III – mediante procedimento de avaliação periódica de desempenho, na forma de lei complementar, assegurada ampla defesa. 

         Como se vê, a própria Constituição federal garante a avaliação de desempenho do servidor, a qual acontece durante o estágio probatório, sem falar também da primeira avaliação pela qual ele passou por meio de aprovação em concurso público, como fruto de sua dedicação. Sob essa ótica, “a estabilidade e as regalias” passam pelo crivo do cumprimento de deveres com responsabilidade e diligência. 

         Vale esclarecer, também, que a estabilidade do servidor público tem como objetivo garantir sua imunidade em relação a perseguições políticas e demissões injustas, uma vez que ele precisa se sentir seguro para priorizar a prestação de serviços à sociedade e não a seus superiores hierárquicos. Portanto, a estabilidade do servidor público não é um privilégio!

         Desse modo, ao “proteger” o servidor, a estabilidade protege a sociedade, impedindo que os órgãos do setor público se transformem em cabides de emprego e palcos de nepotismo e clientelismo. Ademais, a estabilidade impede a descontinuidade administrativa que, em geral, gera a perda da memória técnica e cultural das organizações e do próprio país.
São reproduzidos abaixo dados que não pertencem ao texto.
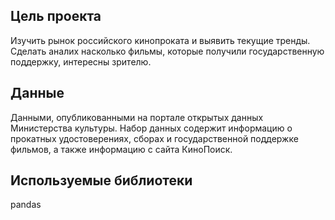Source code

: ## Цель проекта
Изучить рынок российского кинопроката и выявить текущие тренды. Сделать аналих насколько  фильмы, которые получили государственную поддержку, интересны зрителю.

## Данные
Данными, опубликованными на портале открытых данных Министерства культуры. Набор данных содержит информацию о прокатных удостоверениях, сборах и государственной поддержке фильмов, а также информацию с сайта КиноПоиск. 

## Используемые библиотеки
pandas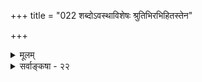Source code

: +++
title = "022 शब्दोऽवस्थाविशेषः श्रुतिभिरभिहितस्तेन"

+++
<details><summary>मूलम्</summary>

शब्दोऽवस्थाविशेषः श्रुतिभिरभिहितस्तेन नैष स्वनिष्ठो व्योमादेश्चाविभुत्वात् क्वचिदपि न तु तत्सन्निधिस्तद्विदूरे ।  
साक्षादक्षाप्तिसाक्षात्कृत इति घटवद् द्रव्यमित्यप्यसारं साध्यात् प्राग्घेत्वसिद्धेर्न हि परमतवन्नाभसं श्रोत्रमत्र ॥ २२ ॥
</details>

<details><summary>सर्वाङ्कषा - २२</summary>

T 



शब्दो न गुणः, किन्तु द्रव्यमिति कुमारिलः, हरिश्च । तन्निरूपयति - शब्द इत्यादि । शब्दः अवस्थाविशेषः, न त्ववस्थावान् । अवस्थावत्त्वं द्रव्यलक्षणमित्येवमभिधानम् । तथा च गुण एव शब्दः, न तु द्रव्यम् । कुतः ? श्रुतिभिः अभिहितः । 'श्रोत्रं च श्रोतव्यं च ' ( प्रश्न. 4- 87 ) इत्यादिश्रुतिभिः उक्तः । तत्तत्तन्मात्रातिरिक्तगन्धादयः गुणा इति शब्दोऽपि गन्धवत् गुण एव । तेन **एषः** = शब्दः न **स्वनिष्ठः** = स्वतन्त्रः, किन्तु द्रव्याश्रितः । ननु यदि पञ्चभूतगुणः शब्दः, तर्हि आकाशादेः सिद्धान्तेऽविभुत्वात्, तद्रहितस्थले - शब्दो न स्यादिति चेत्, तत्रेष्टापत्तिमाह – **व्योमादेश्च** = आकाशादिभूतानाम् **अविभुत्वात्** = परिमितत्वात् **तद्विदूरे** = तद्रहिते **क्वचिदपि** = नित्यविभूतौ तत्सन्निधिः, शब्दस्य स्थितिः न **तु** = नैव भवति । नित्यविभूतिपर्यन्तं तु आकाशस्य व्याप्तिरस्ति । नित्यविभूतौ तु प्रकृतिसंबन्धाभावेऽपि अप्राकृतशब्दानां सद्भावात् प्राकृतशब्दाभावेऽपि न क्षतिः । ननु गुणानां गन्धादीनामिन्द्रियसन्निकर्षः तदाश्रयपृथिव्यादिभूतद्वारा । शब्दस्य तु साक्षादेव श्रोत्रसम्बन्धः घटादिवत् । अतो घटवदेव शब्दो द्रव्यमिति शङ्कते - साक्षात् **अक्षाप्तिः** = इन्द्रियसंबन्धः, तेन साक्षात्कृतः शब्द इति घटवत् द्रव्यम् । तथा चानुमानम् - ' शब्दः द्रव्यम्, साक्षादिन्द्रियसंबन्धग्राह्यत्वात्, घटादिवत्' इति । इत्यपि **असारम्** = न **बलवत्** = नेष्टसाधनक्षमम् । कुतः ? साध्यात् **प्राक्** = अनेनानुमानेन शब्दस्य द्रव्यत्वसिद्धेः पूर्वम् **हेत्वसिद्धेः** = हेतोरेवासिद्धेः । तथा चासिद्धिरुक्तानुमाने । कथं हेत्वसिद्धिः, श्रोत्रसमवायः किल सन्निकर्षः । समवायानभ्युपगमपक्षेऽपि तत्स्थानेऽ पृथक्सिद्धेरेव संबन्धत्वात्, ततोऽपि निकट संबन्धः इति चेत् - **अत्र** = एतत्सिद्धान्ते **श्रोत्रम्** = श्रोत्रेन्द्रियम् **परमतवत्** =वैशेषिकमतवत् नाभसं न **हि** = आंकाशरूपं नैव हि । इन्द्रियाणि किलाहंकारिकाणि । अतः यथा घ्राणेन्द्रियम्, तथैव श्रोत्रेन्द्रियमपि आकाशेन संबद्धं सत् तद्गुणं शब्दं गृह्णाति । अतश्च साक्षादिन्द्रियसंबन्धग्राह्यत्वहेतुरसिद्ध एव । ननु इन्द्रियाणामाहंकारिकत्वेनाभौतिकत्वेऽपि, तत्तद्भूतानामेव

714 

383. 

[जैनोक्तशब्दपुद्गलवादविमर्शः ] 

वर्णानां सध्वनीनामभिदधति हरिद्वाससः पुद्गलत्वं 

नाक्षादेस्सिद्धमेतत्; न च तदभिमते शब्दितः शब्दशब्दः । सूक्ष्मद्रव्ये हि धर्मः श्रुतिविषयदशालक्षणो दुस्त्यजस्तैः 

तस्मान्नास्मत्समीक्षामतिपतितुममी शक्नुयुः; तद्वदन्ये ॥23॥ 

तत्तदिन्द्रियाप्यायकत्वात् आकाशे उत्पन्नस्य शब्दस्य श्रोत्रेण ग्रहणेऽपि भेर्यादावुत्पन्नस्य शब्दस्य कथं श्रोत्रेण ग्रहणम्, भेर्याः पार्थिवत्वेन श्रोत्राप्यायनासंभवादिति चेत्, आकाशद्वारैव श्रोत्रेन्द्रियसंबन्धो भेर्या सह वर्तत एव । अन्ततः पञ्चीकरणप्रक्रियया भेर्यामप्याकाशांशसत्त्वात् श्रोत्रसंबन्धस्सूपपादोऽस्माकमिति न कापि हानिरिति गृहाण ॥ २२ ॥
</details>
         Devo dizer que considero importante a avaliação de desempenho do servidor, bem como as razões e intenções das medidas que objetivam tal avaliação, as quais possuem elementos interessantes, uma vez que há, nas repartições públicas, funcionários que não merecem o cargo que ocupam.

Todavia, as razões para a se instalar uma avaliação que vise o fim da estabilidade parecem inflamadas e distorcidas quando pautadas num clamor popular desmedido, que atribui ao servidor público a responsabilidade pelo fracasso econômico do País.

         É válido ressaltar que o servidor público segue um rol de tarefas definidas por lei, numa súmula de atribuições que acompanham a hierarquia da instituição e que são pautadas pelo alto escalão. Logo, a responsabilidade pelos erros do Estado é da cúpula do Poder e dos cargos de natureza política e, não, do servidor público concursado!

         O que soa incoerente e, de certa forma injusto, é que não se vê por parte do Parlamento nenhum movimento para modificar a estrutura dos cargos de livre nomeação, ou seja, dos Comissionados, constante no art. 37, V, da Constituição Federal. Esses cargos, sim, são os ditos cabides de emprego que se engendram como valiosa moeda de troca o Presidencialismo de Coalizão que possuímos.

         Carregar uma imagem de vilão responsável pelo fracasso econômico nacional é, de fato, um peso injusto atribuído ao funcionário público. Ao culpabilizar essa classe que, de modo geral, cumpre com honra e responsabilidade seu serviço à sociedade, os Poderes Executivo e Legislativo Federal se mantêm em situação confortável, à medida que suas responsabilidades são absolvidas.